• WHAT IS EXPECTED
Look for "Chern--Simons at level" in the records below, then copy that line and every line after it, exactly and with nothing added.

(Collected data)
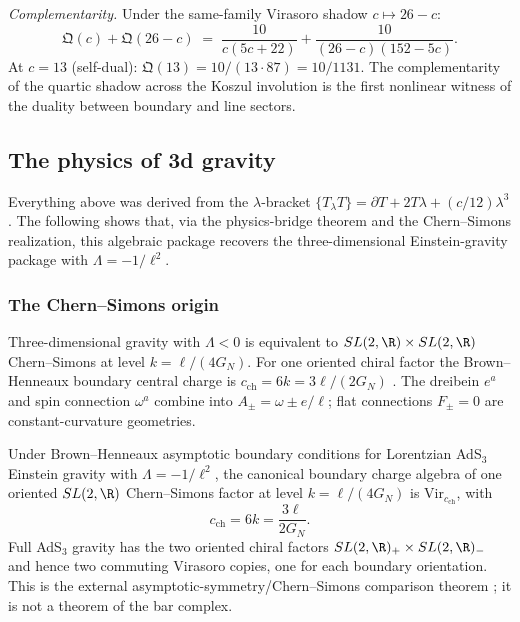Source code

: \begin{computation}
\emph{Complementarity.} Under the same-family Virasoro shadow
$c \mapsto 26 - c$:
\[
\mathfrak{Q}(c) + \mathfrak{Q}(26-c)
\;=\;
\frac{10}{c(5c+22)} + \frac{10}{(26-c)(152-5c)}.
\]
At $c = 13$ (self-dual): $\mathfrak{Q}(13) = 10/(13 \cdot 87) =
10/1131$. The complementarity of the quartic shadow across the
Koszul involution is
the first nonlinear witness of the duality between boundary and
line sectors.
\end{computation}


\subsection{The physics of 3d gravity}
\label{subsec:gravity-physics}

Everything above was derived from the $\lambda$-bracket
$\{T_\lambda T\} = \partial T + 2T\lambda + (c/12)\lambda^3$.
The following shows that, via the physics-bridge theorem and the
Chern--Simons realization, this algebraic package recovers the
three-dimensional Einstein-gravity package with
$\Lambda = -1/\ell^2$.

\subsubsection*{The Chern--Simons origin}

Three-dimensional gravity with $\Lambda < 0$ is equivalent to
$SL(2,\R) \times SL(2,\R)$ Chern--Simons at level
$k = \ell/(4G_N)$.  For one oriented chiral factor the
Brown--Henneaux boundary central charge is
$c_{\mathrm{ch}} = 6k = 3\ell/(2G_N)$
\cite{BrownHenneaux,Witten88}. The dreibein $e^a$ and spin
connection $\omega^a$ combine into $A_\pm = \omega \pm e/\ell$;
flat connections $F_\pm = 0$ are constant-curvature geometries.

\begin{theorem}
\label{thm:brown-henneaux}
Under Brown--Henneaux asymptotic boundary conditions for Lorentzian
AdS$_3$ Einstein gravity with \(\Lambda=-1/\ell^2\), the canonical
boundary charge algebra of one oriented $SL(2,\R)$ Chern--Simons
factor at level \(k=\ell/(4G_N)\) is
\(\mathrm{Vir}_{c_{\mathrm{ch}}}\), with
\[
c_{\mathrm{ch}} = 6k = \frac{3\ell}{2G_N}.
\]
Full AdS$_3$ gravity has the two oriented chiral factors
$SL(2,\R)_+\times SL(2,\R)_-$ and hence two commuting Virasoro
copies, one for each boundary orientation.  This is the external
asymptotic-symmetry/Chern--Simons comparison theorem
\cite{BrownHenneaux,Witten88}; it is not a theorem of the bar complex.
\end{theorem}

• ANSWER TO THIS TASK
$SL(2,\R) \times SL(2,\R)$ Chern--Simons at level
$k = \ell/(4G_N)$.  For one oriented chiral factor the
Brown--Henneaux boundary central charge is
$c_{\mathrm{ch}} = 6k = 3\ell/(2G_N)$
\cite{BrownHenneaux,Witten88}. The dreibein $e^a$ and spin
connection $\omega^a$ combine into $A_\pm = \omega \pm e/\ell$;
flat connections $F_\pm = 0$ are constant-curvature geometries.

\begin{theorem}
\label{thm:brown-henneaux}
Under Brown--Henneaux asymptotic boundary conditions for Lorentzian
AdS$_3$ Einstein gravity with \(\Lambda=-1/\ell^2\), the canonical
boundary charge algebra of one oriented $SL(2,\R)$ Chern--Simons
factor at level \(k=\ell/(4G_N)\) is
\(\mathrm{Vir}_{c_{\mathrm{ch}}}\), with
\[
c_{\mathrm{ch}} = 6k = \frac{3\ell}{2G_N}.
\]
Full AdS$_3$ gravity has the two oriented chiral factors
$SL(2,\R)_+\times SL(2,\R)_-$ and hence two commuting Virasoro
copies, one for each boundary orientation.  This is the external
asymptotic-symmetry/Chern--Simons comparison theorem
\cite{BrownHenneaux,Witten88}; it is not a theorem of the bar complex.
\end{theorem}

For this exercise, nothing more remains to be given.